Court Opinion

ID: 9738220
Source: CourtListenerOpinion
Date Created: 2023-08-26 19:45:20.483155+00
Date Added: 2024-06-11T07:24:04.530884
License: Public Domain

SULLIVAN, Judge,
concurring in part and dissenting in part.
I fully concur as to Parts (1), (2), and (3). As to Part (4), concerning the sentences imposed, I dissent.
I agree that the prior Class A misdemean- or conviction does, in itself, constitute proof of prior criminal activity. I do not, however, agree with the implication that the mere fact of an arrest demonstrates that the defendant is likely to commit crimes in the future. Moreover, the cases cited by the majority do not support such a proposition.
As noted in Tunstill v. State (1991) Ind., 568 N.E.2d 539, 544 and as quoted by the majority here:
“A record of arrest, without more, does not establish the historical fact that a defendant committed a criminal offense and may not be properly considered as evidence of prior criminal activity.”
That principle is not diminished by Ealy v. State (1997) Ind., 685 N.E.2d 1047, or Beason v. State (1998) Ind., 690 N.E.2d 277. In Ealy, the defendant had been convicted of three prior crimes, two of which involved firearms. The first of these convictions was the carrying of a handgun without a license. Secondly, the defendant was convicted of disorderly conduct for attempting to grab a' police officer’s gun from its holster. These two convictions, a misdemeanor conviction for possession of cocaine, along with a finding that the defendant had a tendency to resort to violence were used as aggravators in sentencing. Thus in Ealy, unlike in this case, the fact of prior criminal conduct had been established.
In Beason, the court correctly stated that “[a]negations of prior criminal activity need not be reduced to conviction,” but it did not state that the fact of the prior criminal activity may be inferred from the mere arrest itself. Rather, by citing to Tunstill, the court in Beason, strongly implied to the contrary. The same effect is Taylor v. State (1998) Ind., 695 N.E.2d 117 which also cites to Tunstill, and Beason.
In essence then, I find it incompatible with the holding of Tunstill, to conclude that a mere prior arrest, without some evidence that criminal activity was, in fact, involved, reflects adversely upon a defendant’s character and permits an inference that he is likely to commit crimes in the future.
As earlier noted, the prior misdemeanor conviction constitutes prior criminal activity. However, that single conviction does not, in my view, justify enhancement of both sentences for the two Class B felony convictions from the presumptive ten years to the maximum twenty years and to make those sentences consecutive.
I concur in the majority’s determination that the trial court improperly used “the need for rehabilitative treatment” as an aggravating factor, but I disagree with the remand in order to permit the trial court to belatedly enunciate a consideration which may or may not have been present at the time of the sentencing.
I also agree that the trial court misapplied the principle that a particular sentence might “depreciate the seriousness of the crime.” In concurring, however, I would note that our Supreme Court has, in several past cases applied the principle to situations in which the trial court has specifically stated that to impose a presumptive sentence rather than the specific enhanced sentence imposed would be to “depreciate the seriousness of the crime.” Ector v. State (1994) Ind., 639 N.E.2d 1014; Evans v. State (1986) Ind., 497 N.E.2d 919. Of course, the trial court here did not so state.
The end result of our consideration of the sentencing errors leaves a single justification for the cumulative forty year sentence. That is a single conviction for a Class A misdemeanor. In this light, I would reverse2 and *190remand with instructions to impose the presumptive sentence for each conviction and to order the sentences to be served concurrently.

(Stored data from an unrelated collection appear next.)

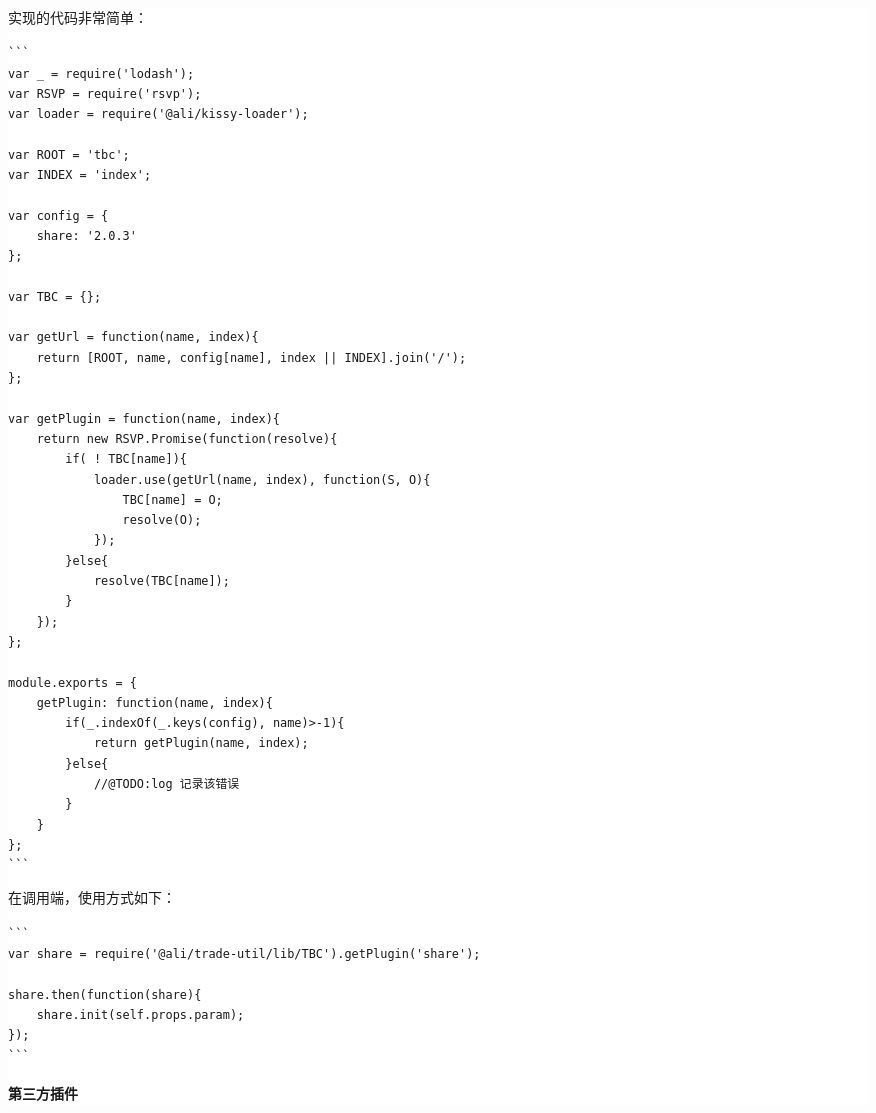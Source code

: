 实现的代码非常简单：

    ```
    var _ = require('lodash');
    var RSVP = require('rsvp');
    var loader = require('@ali/kissy-loader');

    var ROOT = 'tbc';
    var INDEX = 'index';

    var config = {
        share: '2.0.3'
    };

    var TBC = {};

    var getUrl = function(name, index){
        return [ROOT, name, config[name], index || INDEX].join('/');
    };

    var getPlugin = function(name, index){
        return new RSVP.Promise(function(resolve){
            if( ! TBC[name]){
                loader.use(getUrl(name, index), function(S, O){
                    TBC[name] = O;
                    resolve(O);
                });
            }else{
                resolve(TBC[name]);
            }
        });
    };

    module.exports = {
        getPlugin: function(name, index){
            if(_.indexOf(_.keys(config), name)>-1){
                return getPlugin(name, index);
            }else{
                //@TODO:log 记录该错误
            }
        }
    };
    ```

在调用端，使用方式如下：

    ```
    var share = require('@ali/trade-util/lib/TBC').getPlugin('share');

    share.then(function(share){
        share.init(self.props.param);
    });
    ```

#### 第三方插件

. Recently, in Buchanan v. State (1998) Ind., 699 N.E.2d 655, our Supreme Court held that two *190aggravators did not warrant imposition of both the maximum enhanced sentences for two offenses and an order that they be served consecutively. It seems clear, therefore, that a single aggravating factor should not be used to do what two aggravators could not do in Buchanan. See Walton v. State (1995) Ind., 650 N.E.2d 1134; Staton v. State (1994) Ind.App., 640 N.E.2d 741.